Ancrée dans la tradition des films-portraits et des études de personnages que le cinéma américain des années 70 avait su transcender, Eliza Hittman retrace dans "Never Rarely Sometimes Always" le chemin tortueux de deux adolescentes de province bousculées de part en part par une société américaine encore irrésolue sur la banalisation de l'avortement et encline à dénigrer le féminin.


Autumn (Sidney Flanigan), 17 ans, est enceinte et ne peut pas se faire avorter dans son état de résidence sans autorisation parentale. Elle convainc sa cousine Skylar (Talia Ryder) de l'accompagner à New York pour interrompre sa grossesse. Se dessine alors dans la mise en scène des motifs de film d'évasion qui vont mener les deux cousines à partir en bus laissant derrière elles, pour quelques jours, une ville dans laquelle être une femme n'est pas filmé comme étant une promenade de santé.


L'arrivée à New York est illustrée avec un peu d'exotisme car imaginer ces deux personnages débarquer dans une mégapole aurait presque pu relever de la science-fiction. Si le monde extérieur demeure en partie hostile tout le long du film, la réalisatrice se gardera de ne pas tirer sur la ficelle de l'apitoiement pour deux adolescentes en mauvaise posture. Elle se concentre plutôt à créer avec les deux talentueuses actrices une relation délicate et nuancée fondée sur un lien indéfectible et pudique face au spectateur qui se matérialisera notamment lorsque l'une des deux se trouvera dans une situation malencontreuse avec un garçon soucieux d'en avoir pour son argent.

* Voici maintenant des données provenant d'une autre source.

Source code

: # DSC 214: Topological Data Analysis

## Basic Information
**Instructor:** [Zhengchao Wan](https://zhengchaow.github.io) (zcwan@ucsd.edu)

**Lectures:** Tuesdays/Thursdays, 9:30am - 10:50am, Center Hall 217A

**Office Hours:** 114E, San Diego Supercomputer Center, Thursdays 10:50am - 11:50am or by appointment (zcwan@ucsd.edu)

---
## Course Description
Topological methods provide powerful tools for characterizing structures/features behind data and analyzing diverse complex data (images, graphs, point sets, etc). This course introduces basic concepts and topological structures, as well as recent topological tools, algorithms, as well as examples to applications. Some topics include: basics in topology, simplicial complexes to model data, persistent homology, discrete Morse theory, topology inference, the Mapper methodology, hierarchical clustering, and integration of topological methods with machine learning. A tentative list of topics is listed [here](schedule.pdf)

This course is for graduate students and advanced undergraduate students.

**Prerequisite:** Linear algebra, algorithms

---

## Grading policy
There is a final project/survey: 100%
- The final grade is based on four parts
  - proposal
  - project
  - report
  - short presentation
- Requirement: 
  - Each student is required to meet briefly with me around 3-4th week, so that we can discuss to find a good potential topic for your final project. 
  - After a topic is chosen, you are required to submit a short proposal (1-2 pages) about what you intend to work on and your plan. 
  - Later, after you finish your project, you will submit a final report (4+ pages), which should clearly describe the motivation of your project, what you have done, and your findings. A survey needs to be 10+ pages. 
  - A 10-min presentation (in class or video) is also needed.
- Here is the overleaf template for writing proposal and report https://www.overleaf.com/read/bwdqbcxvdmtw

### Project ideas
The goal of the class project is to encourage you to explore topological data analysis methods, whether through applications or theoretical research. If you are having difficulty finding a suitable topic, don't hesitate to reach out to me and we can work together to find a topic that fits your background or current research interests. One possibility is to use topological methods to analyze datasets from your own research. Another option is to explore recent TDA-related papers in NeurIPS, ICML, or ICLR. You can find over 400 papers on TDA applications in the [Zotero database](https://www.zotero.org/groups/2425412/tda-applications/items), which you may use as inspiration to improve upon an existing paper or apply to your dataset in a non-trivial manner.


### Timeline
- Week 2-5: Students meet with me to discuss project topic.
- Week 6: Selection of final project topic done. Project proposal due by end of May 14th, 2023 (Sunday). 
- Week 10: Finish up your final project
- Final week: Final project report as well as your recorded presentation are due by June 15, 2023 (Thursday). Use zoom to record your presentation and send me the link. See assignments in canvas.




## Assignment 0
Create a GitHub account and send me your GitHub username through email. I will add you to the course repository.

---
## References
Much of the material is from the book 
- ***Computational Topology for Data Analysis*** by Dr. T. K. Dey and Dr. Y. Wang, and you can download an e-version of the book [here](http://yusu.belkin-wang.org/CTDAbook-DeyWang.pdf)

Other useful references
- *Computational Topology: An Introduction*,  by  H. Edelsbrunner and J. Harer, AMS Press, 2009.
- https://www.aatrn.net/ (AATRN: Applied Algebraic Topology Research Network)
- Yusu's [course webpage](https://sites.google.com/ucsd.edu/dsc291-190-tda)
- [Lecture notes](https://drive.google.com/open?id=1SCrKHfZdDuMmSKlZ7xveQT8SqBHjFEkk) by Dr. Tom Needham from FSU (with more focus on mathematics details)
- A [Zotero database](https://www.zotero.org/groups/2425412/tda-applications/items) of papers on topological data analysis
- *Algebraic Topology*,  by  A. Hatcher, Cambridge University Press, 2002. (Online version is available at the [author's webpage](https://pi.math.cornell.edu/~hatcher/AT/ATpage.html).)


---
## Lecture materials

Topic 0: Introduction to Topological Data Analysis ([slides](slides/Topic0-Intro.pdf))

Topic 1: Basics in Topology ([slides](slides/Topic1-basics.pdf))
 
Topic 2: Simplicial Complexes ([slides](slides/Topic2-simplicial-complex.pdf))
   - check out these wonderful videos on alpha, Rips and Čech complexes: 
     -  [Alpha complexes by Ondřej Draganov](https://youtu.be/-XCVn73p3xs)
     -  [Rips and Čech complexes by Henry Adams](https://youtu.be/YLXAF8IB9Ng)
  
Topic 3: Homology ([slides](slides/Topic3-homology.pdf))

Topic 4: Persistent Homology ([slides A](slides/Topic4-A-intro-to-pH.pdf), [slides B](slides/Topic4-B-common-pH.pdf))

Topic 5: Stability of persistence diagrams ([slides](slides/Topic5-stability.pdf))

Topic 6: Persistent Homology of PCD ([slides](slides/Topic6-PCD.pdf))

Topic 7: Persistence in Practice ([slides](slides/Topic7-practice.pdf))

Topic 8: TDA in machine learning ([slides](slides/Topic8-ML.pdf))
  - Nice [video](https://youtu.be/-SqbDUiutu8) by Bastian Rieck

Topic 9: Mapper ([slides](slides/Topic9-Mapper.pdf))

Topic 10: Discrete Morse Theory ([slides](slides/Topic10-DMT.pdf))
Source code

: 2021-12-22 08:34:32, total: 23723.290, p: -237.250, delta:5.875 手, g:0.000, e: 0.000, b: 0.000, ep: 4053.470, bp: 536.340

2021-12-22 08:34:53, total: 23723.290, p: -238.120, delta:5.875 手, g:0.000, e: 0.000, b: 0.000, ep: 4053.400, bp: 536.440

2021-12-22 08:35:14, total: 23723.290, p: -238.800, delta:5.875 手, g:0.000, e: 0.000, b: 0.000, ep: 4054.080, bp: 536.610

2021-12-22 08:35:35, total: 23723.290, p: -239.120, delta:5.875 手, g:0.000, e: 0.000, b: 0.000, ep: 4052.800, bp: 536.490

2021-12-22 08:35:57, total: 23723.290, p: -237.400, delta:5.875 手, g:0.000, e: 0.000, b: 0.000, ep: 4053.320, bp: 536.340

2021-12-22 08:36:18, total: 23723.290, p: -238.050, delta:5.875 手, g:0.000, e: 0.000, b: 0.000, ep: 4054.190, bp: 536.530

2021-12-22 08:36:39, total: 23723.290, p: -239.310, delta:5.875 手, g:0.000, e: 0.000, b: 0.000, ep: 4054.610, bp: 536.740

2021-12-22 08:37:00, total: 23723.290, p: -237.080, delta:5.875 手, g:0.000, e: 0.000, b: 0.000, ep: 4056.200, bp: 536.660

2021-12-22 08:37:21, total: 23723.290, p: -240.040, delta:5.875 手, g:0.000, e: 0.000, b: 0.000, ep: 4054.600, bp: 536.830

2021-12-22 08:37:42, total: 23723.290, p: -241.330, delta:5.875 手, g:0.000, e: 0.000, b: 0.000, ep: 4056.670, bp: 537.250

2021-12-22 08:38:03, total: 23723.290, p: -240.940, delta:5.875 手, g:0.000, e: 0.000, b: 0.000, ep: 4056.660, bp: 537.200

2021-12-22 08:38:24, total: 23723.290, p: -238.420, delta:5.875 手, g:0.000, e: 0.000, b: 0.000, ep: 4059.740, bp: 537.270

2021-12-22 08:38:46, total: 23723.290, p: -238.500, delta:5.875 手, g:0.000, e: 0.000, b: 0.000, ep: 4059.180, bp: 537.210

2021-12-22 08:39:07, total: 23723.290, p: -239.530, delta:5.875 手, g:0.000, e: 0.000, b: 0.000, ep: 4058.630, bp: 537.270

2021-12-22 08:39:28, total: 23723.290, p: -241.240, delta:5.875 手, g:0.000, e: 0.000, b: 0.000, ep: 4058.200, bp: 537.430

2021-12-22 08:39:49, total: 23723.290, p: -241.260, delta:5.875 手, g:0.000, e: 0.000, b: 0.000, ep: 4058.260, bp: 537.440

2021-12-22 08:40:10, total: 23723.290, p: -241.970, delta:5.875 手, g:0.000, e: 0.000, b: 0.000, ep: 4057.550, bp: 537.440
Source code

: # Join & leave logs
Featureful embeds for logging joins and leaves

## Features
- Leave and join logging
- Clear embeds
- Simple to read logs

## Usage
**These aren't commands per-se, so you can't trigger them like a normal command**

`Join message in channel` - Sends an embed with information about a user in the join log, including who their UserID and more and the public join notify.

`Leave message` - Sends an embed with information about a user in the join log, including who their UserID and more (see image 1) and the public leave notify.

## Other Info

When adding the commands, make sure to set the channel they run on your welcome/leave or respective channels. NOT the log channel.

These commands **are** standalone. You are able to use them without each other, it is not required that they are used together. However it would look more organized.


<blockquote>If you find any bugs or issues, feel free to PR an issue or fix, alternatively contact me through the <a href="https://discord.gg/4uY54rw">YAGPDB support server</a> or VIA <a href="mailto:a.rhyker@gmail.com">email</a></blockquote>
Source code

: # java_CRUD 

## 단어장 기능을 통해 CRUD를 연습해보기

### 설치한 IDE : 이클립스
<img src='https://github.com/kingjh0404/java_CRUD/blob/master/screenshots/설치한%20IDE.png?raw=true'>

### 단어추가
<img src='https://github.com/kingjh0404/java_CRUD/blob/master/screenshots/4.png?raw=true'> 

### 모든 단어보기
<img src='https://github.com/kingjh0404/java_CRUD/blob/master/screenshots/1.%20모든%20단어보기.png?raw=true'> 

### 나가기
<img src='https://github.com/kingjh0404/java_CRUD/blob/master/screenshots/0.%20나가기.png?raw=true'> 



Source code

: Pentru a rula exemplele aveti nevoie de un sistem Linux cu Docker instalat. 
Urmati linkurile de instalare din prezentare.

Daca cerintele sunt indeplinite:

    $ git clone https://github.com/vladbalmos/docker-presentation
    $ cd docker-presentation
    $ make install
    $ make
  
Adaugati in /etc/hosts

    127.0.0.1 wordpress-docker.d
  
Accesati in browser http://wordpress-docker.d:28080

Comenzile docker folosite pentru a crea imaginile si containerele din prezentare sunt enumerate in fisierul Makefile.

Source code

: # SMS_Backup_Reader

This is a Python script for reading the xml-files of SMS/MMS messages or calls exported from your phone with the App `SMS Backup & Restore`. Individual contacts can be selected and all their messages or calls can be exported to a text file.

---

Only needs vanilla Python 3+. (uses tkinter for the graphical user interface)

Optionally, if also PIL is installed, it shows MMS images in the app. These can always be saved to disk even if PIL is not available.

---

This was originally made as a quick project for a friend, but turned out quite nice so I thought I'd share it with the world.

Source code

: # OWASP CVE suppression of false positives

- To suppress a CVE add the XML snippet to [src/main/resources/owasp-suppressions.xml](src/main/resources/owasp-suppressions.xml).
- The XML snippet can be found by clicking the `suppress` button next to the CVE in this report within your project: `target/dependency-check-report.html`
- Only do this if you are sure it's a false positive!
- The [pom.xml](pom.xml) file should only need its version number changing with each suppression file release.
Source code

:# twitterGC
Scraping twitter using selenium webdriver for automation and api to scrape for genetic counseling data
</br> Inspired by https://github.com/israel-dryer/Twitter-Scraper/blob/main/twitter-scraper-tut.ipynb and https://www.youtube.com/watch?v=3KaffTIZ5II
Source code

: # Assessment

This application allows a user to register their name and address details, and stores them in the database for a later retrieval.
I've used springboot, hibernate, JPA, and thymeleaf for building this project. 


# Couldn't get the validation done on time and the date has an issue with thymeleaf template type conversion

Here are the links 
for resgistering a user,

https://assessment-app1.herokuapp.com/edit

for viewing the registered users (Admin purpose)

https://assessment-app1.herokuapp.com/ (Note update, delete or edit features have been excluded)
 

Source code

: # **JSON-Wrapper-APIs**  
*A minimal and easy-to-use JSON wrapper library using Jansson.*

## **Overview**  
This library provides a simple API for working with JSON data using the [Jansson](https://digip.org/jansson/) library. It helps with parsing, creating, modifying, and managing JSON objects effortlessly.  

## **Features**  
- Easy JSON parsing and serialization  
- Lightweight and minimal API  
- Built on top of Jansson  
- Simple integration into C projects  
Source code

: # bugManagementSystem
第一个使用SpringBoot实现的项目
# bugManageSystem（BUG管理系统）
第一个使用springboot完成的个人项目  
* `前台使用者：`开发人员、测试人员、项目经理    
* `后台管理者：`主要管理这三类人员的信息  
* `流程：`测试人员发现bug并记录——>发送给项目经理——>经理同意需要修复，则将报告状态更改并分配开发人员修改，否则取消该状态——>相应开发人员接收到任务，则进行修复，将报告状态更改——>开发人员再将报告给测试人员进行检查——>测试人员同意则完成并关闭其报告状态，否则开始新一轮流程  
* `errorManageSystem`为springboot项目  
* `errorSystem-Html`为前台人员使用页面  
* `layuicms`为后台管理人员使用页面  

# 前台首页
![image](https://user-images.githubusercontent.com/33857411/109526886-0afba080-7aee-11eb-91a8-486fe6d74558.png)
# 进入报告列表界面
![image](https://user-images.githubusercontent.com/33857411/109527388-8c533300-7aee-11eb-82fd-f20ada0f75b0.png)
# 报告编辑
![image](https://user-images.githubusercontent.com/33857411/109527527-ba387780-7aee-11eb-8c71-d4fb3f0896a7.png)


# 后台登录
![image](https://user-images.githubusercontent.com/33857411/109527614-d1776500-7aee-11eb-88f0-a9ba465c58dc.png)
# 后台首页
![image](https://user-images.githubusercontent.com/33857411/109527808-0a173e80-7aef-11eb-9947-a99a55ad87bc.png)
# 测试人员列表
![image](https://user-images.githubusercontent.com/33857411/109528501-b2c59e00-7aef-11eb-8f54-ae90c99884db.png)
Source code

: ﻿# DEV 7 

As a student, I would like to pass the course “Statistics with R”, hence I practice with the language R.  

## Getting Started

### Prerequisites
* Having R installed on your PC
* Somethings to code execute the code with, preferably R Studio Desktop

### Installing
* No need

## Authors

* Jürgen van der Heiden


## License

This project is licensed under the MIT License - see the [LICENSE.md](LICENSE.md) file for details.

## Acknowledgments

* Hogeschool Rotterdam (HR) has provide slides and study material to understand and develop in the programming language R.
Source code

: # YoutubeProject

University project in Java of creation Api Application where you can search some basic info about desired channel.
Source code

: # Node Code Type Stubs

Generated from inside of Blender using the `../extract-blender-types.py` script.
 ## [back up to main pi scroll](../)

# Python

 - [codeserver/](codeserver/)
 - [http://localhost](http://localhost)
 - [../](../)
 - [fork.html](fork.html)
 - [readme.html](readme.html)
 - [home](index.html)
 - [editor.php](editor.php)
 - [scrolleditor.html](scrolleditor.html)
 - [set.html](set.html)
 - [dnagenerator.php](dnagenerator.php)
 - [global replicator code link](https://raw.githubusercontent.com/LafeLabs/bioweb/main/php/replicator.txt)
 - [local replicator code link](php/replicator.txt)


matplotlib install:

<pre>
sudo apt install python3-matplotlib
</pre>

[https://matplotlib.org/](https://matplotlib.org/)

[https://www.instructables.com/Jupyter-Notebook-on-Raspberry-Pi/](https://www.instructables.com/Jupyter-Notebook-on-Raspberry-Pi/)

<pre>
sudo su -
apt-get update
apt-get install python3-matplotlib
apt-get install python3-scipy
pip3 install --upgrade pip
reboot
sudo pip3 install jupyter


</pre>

Les errances dans les halls de gares et les rames de métro seront rallongées par la procédure médicale entourant l'avortement espéré. Le procédural de l'IVG est décrit de manière exhaustive mais parvient à ne pas faire tomber le film dans un descriptif inutile notamment grâce à l'utilisation d'un questionnaire par une personne du planning familial. Par le truchement des réponses d'Autumn à ce questionnaire on en apprendra beaucoup sur elle d'un point de vue intime sans pour autant pouvoir mettre un trait définitif sur ce qui aura conduit à sa grossesse. Qui est le père par exemple ? Il y a clairement matière à interprétation. Le film parvient dès lors à refuser toute exposition schématique et archétypale d'un personnage que la caméra avait déjà densifié jusque là au travers d'un portrait dressé avec finesse par des actes en apparence anodins et des regards qui en disent long.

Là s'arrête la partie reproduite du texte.